Current Landscape of Quantum Advancements
Quantum computing has moved from theoretical concepts to practical experiments. Recent advancements in hardware precision and control have sped up progress, allowing researchers to work with actual qubits rather than just simulations.
The current developmental scene showcases three main methodologies: superconducting circuits, trapped ions, and photonic systems, each aimed at maintaining stable quantum states long enough for reliable computation.
In 2024, many leading research teams achieved milestones that were once thought far-off. Quantinuum’s H-series system attained a two-qubit gate fidelity of 99.9%, indicating that errors now occur less than once in a thousand operations.
In April 2025, RIKEN and Fujitsu in Japan developed a 256-qubit processor and expressed plans to scale up to 1,000 qubits by 2026. Researchers at Harvard also improved the stability of atomic arrays, minimizing atom loss across systems with thousands of qubits.
These advancements suggest that hardware is increasingly matching theoretical aspirations. Achieving scalability—the ability to move from hundreds to thousands of qubits without losing performance—is now a central research focus.
Previously, most quantum experiments demonstrated isolated proofs of concept. The current generation of machines can sustain multi-step computations, a crucial requirement for executing complex algorithms like Shor’s.
Even with these breakthroughs, the existing gap between current systems and those capable of decrypting Bitcoin remains substantial. To break elliptic curve cryptography, a quantum computer would need around one million logical qubits.
A logical qubit isn’t a single unit but rather a group of multiple physical qubits working together to correct each other’s errors. Constructing one reliable logical qubit may require thousands of unstable physical qubits.

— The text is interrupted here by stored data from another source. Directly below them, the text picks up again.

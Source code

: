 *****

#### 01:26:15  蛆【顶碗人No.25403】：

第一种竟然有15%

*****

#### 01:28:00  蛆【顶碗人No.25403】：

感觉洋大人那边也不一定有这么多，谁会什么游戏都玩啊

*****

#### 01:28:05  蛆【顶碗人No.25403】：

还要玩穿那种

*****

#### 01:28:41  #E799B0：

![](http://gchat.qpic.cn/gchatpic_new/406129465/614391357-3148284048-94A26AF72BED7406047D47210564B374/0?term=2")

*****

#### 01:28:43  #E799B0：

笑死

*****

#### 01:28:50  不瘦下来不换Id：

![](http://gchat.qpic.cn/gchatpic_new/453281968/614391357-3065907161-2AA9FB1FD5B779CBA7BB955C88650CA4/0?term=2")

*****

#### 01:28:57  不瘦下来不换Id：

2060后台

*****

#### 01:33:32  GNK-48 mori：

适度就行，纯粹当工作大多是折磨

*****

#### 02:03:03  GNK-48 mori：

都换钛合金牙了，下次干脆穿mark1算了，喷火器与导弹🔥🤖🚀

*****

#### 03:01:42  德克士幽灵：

Current top quantum processors are still under one thousand physical qubits, keeping practical decryption far from attainable.
Preparing for the Post-Quantum Future
The progress in quantum research has reignited discussions about its implications for Bitcoin. The network’s security is based on elliptic curve digital signatures, which may be threatened when quantum systems become powerful enough.

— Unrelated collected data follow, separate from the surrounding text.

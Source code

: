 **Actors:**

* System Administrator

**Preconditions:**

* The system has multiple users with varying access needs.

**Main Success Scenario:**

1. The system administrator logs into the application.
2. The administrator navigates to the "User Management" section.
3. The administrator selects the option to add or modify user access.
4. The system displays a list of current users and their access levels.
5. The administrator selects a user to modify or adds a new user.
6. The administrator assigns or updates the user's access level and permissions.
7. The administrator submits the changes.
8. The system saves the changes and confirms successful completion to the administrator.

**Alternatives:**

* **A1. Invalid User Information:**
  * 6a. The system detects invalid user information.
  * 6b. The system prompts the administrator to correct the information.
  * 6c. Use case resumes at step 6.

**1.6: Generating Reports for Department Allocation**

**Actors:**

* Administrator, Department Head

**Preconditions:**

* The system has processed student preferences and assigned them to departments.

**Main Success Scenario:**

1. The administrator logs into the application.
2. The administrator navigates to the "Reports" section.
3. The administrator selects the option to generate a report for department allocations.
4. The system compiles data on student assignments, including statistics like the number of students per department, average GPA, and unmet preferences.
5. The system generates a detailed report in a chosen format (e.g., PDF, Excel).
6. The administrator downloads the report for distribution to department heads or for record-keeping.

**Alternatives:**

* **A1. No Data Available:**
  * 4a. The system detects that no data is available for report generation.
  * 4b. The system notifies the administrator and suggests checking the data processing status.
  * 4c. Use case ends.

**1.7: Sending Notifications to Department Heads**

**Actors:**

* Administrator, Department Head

On Sep. 2, this potential threat came closer to reality. Steve Tippeconnic, a researcher using IBM’s 133-qubit platform, utilized quantum interference to solve a simple elliptic curve problem.
The key he broke was just six bits long, an easy target for a regular computer. The experiment’s significance lay in its demonstration of control.

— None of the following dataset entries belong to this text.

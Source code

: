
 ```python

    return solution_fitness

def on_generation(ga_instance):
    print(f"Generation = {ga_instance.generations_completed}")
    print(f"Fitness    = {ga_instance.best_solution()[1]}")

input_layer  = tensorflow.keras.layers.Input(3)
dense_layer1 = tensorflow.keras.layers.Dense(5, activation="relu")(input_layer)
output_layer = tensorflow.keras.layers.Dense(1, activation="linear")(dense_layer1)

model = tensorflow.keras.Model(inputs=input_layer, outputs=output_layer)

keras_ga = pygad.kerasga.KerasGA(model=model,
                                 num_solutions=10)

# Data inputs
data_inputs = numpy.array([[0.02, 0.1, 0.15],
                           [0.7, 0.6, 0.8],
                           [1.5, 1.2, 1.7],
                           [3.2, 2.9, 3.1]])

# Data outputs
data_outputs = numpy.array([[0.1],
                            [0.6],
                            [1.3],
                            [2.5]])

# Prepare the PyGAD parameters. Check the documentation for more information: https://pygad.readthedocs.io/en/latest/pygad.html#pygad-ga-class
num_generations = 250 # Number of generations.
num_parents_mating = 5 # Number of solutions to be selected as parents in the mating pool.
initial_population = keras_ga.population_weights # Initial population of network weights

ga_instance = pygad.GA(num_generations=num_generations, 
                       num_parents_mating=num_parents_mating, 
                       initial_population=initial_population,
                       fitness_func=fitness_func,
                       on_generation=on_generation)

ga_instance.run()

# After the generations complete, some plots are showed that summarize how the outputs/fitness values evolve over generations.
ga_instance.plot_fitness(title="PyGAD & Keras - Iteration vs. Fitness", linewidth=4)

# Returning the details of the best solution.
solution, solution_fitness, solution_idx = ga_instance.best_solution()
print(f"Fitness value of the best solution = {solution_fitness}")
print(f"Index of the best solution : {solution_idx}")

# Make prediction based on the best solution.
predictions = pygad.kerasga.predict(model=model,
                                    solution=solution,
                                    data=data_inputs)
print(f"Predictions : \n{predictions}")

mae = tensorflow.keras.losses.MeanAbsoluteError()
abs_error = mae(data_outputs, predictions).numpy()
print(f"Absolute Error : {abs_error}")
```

For the first time, Shor’s algorithm was applied on practical quantum hardware in a manner that showcased effective control. The system performed hundreds of thousands of sequential operations without devolving into randomness, achieving a level of stability that had been elusive just a few years prior.
A 2024 study titled “Downtime Required for Bitcoin Quantum-Safety” estimated that transitioning Bitcoin to a quantum-safe signature model might necessitate about seventy-six cumulative days of coordinated downtime across all nodes.
The researchers advised starting this process before the first cryptographically relevant quantum computer emerges.
Experts remain divided on when that critical moment will arrive. Some predict it will occur in the early 2030s, while others believe it may take another fifteen to twenty years.
Concerns about this risk are extending beyond academia. BlackRock recognizes quantum computing as a significant material threat in its Bitcoin ETF filings.
Solana (SOL) co-founder Anatoly Yakovenko has also intimated that Bitcoin’s current cryptography should be revamped by 2030 to evade potential vulnerabilities.
None of these developments imply an immediate threat to Bitcoin. However, they highlight a crucial transitional period. Each advance in qubit stability and error correction brings us closer to the moment when encryption standards will require evolution.
In this regard, Edwards’s warning should not be seen as alarmist but rather as prescient. The opportunity for preparation exists, but it is gradually diminishing.